There are three characteristics that Wasm has, because of its browser heritage, that are highly desirable for a server-side platform:

  • A strong security sandbox
  • Multi-arch, multi-OS, and multi-language support
  • High performance and efficiency during execution

The browser requires a security sandbox to prevent a security breach from a Wasm binary downloaded off the Internet. On the cloud (and edge) side, this same requirement is necessary. Just as is the case with virtual machines (VMs) and containers, Wasm binaries must be able to execute in a multi-tenant environment without posing a risk either to the host or to other guests running on the same service.

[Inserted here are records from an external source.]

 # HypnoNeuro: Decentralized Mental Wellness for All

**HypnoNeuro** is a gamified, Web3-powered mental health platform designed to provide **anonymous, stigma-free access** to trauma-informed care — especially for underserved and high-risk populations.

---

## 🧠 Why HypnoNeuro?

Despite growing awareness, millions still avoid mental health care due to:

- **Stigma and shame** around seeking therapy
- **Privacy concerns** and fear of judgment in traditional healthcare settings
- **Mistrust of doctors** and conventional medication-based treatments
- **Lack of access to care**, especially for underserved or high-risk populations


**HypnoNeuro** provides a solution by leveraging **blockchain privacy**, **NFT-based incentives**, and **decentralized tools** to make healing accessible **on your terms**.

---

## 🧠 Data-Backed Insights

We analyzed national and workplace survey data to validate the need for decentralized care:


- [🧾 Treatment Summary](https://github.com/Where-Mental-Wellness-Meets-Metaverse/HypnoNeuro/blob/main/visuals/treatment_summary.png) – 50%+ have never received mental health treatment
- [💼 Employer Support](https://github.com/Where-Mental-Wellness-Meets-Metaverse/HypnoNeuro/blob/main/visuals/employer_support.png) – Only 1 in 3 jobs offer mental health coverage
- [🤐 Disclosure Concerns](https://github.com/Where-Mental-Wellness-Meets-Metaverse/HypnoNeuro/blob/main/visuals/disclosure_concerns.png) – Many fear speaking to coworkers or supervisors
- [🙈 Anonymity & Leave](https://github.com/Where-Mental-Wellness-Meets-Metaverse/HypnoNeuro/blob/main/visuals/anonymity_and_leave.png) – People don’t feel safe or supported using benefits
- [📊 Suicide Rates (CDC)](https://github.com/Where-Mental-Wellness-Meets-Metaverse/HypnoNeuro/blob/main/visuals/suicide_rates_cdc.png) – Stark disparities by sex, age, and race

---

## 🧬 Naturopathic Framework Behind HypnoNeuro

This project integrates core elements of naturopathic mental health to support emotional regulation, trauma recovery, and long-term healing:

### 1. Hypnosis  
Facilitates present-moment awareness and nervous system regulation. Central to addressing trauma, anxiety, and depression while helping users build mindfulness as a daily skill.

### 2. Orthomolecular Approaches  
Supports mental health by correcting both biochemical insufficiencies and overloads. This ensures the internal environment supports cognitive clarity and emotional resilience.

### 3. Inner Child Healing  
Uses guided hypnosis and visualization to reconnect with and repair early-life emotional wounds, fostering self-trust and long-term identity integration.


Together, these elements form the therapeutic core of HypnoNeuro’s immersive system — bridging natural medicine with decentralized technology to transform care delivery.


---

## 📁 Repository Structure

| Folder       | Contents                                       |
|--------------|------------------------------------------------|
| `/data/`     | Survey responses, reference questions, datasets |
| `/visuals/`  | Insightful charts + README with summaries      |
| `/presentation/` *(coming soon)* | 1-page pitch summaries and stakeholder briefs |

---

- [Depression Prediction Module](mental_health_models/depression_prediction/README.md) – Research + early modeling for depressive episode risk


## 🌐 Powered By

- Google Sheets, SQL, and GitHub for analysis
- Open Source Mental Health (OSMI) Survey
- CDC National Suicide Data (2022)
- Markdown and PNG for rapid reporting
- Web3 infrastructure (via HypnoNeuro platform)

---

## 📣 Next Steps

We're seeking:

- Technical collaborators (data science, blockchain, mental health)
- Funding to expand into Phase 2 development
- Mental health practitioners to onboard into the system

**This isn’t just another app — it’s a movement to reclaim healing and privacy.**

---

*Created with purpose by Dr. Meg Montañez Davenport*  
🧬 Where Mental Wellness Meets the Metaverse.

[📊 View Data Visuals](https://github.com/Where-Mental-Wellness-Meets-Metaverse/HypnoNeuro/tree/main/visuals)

The browser also requires that a single Wasm binary be able to run on any operating system and CPU architecture that a browser supports. In the Wasm world, dozens of languages (including biggies like JavaScript, Python, Go, C/C++, and Rust) can compile to Wasm, and then run on any platform. On the server side, this is a fantastic boon, because developers themselves do not need to target the specifics of a production environment. They simply deliver the application, and platform engineers can deploy it onto whatever operating system and architecture combo they see fit (we like to demo this by deploying an application into a mixed K8s cluster with Arm and Intel worker nodes).

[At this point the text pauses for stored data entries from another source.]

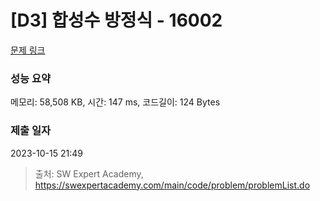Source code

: # [D3] 합성수 방정식 - 16002 

[문제 링크](https://swexpertacademy.com/main/code/problem/problemDetail.do?contestProbId=AYYAGCNKPgIDFARc) 

### 성능 요약

메모리: 58,508 KB, 시간: 147 ms, 코드길이: 124 Bytes

### 제출 일자

2023-10-15 21:49



> 출처: SW Expert Academy, https://swexpertacademy.com/main/code/problem/problemList.do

Finally, in the browser space, performance is paramount. Website visitors are fickle and impatient. Consequently, Wasm needs to download quickly, cold-start in the blink of an eye, and remain performant during the entirety of a user’s visit. Likewise, it must consume few resources. None of us wants a webpage taking up gigs of memory just to paint a form on the screen!

And this performance point is what sets Wasm apart on the cloud. For workloads like serverless functions, event-driving architectures, and steps in a processing chain, we want our code to cold start instantly, consume as few resources as possible, and execute at near-native speeds. Wasm is the only technology that fits this bill while still providing a robust sandbox and tremendous language, architecture, and OS support.

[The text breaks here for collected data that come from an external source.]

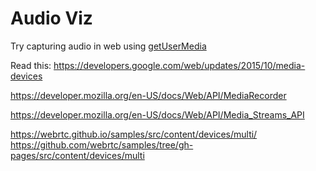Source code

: # Audio Viz

Try capturing audio in web using [getUserMedia](https://developer.mozilla.org/en-US/docs/Web/API/MediaDevices/getUserMedia)

Read this: https://developers.google.com/web/updates/2015/10/media-devices

https://developer.mozilla.org/en-US/docs/Web/API/MediaRecorder

https://developer.mozilla.org/en-US/docs/Web/API/Media_Streams_API

https://webrtc.github.io/samples/src/content/devices/multi/
https://github.com/webrtc/samples/tree/gh-pages/src/content/devices/multi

There are, of course, many ways to run Wasm binaries. Spin, the developer tool for building server-side Wasm can run in a wide array of environments, from embedded systems to large Nomad clusters. The most exciting environment, though, is K8s.

The Road to Running Wasm in K8s

Most of us at Fermyon have a deep background in the container and K8s space. We’ve been part of the CNCF Technical Oversight Committee (TOC), contributed and maintained many projects, and even written some children’s books on the matter. Even years ago, we understood how important it was to run Wasm inside of K8s.

We knew that for Wasm to be successful inside of K8s, it would be an anti-pattern to merely package up a Wasm runtime inside of a container, and deploy that. Doing this simply obviates every single reason to run Wasm – start-up time is slow, you’re locked into a particular OS and operating system, and there is no clear way to attach external services to the Wasm file without first proxying them through the container layer. So from the beginning, we set our sights higher: we wanted to run Wasm inside of K8s. Not on top of it.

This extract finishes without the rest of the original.